In 1959, when Doug Eastwood and I, at the suggestion of George Mealy, set
out to add macro capability to SAP (Share assembly program), the word
"macro"--short for "macroinstruction"--was in the air, though none of
us
had ever seen a macroprocessor. We were particularly aware that GE had a
macro-capable assembler. I still don't know where or when the term was
coined. Does anybody know?
We never considered anything but recursive expansion, where macro
definitions can contain macro calls; thus the TX-0 model comes as quite a
surprise. We kept a modest stack of the state of each active macro
expansion. We certainly did not foresee that within a few years some
applications would need a 70-level stack!
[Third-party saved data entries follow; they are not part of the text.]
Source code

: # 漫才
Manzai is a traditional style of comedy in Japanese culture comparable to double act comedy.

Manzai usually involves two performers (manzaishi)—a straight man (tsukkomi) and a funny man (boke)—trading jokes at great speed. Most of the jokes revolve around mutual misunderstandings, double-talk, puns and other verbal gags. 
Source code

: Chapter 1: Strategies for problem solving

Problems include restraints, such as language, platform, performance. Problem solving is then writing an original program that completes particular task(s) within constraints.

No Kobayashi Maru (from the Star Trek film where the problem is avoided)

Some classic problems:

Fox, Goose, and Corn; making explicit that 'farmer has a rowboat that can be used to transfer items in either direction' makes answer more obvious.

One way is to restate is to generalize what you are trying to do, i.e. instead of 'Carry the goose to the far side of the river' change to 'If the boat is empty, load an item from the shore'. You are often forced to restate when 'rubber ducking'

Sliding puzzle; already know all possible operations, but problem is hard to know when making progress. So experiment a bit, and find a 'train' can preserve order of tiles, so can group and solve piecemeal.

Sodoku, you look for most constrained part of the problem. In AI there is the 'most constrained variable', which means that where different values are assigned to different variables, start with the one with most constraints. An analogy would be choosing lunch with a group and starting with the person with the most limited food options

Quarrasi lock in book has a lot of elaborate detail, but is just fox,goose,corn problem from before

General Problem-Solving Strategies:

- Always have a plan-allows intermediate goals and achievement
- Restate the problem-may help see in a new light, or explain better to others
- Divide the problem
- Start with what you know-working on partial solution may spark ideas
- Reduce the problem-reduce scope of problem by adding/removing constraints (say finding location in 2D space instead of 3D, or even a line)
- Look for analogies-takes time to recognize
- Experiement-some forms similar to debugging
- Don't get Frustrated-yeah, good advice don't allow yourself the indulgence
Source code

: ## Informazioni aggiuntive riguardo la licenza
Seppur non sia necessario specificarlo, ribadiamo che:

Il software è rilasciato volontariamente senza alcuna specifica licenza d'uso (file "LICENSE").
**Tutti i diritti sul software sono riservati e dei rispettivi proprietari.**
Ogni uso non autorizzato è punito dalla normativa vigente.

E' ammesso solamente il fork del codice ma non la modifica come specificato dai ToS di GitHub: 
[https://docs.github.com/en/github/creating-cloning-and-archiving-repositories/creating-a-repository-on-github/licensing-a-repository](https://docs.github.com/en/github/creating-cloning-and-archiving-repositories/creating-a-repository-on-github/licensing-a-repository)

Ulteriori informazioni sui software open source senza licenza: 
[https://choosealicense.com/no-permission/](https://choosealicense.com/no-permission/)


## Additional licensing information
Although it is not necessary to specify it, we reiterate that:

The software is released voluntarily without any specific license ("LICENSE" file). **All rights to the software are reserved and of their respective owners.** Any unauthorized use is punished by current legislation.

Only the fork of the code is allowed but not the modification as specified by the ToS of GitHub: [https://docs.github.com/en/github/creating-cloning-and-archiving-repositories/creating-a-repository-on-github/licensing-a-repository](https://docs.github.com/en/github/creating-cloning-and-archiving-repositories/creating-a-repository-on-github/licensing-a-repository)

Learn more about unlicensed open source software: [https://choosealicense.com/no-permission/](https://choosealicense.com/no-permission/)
General stack-based programming was not common practice (and the term
"stack" did not yet exist). This caused disaster the first time we wrote a
macro that generated a macro definition, because a data-packing subroutine
with remembered state, which was used during both definition and expansion,
was not reentrant. To overcome the bug we had in effect to introduce
another small stack to keep the two uses out of each other's way. Luckily
there were no more collisions between expansion and definition. Moreover,
this stack needed to hold only one suspended state because expansion could
trigger definition but not vice versa.
Interestingly, the problem in the previous paragraph is still with us 65
years later in many programming languages. To handle it gracefully, one
needs coroutines or higher-order functions.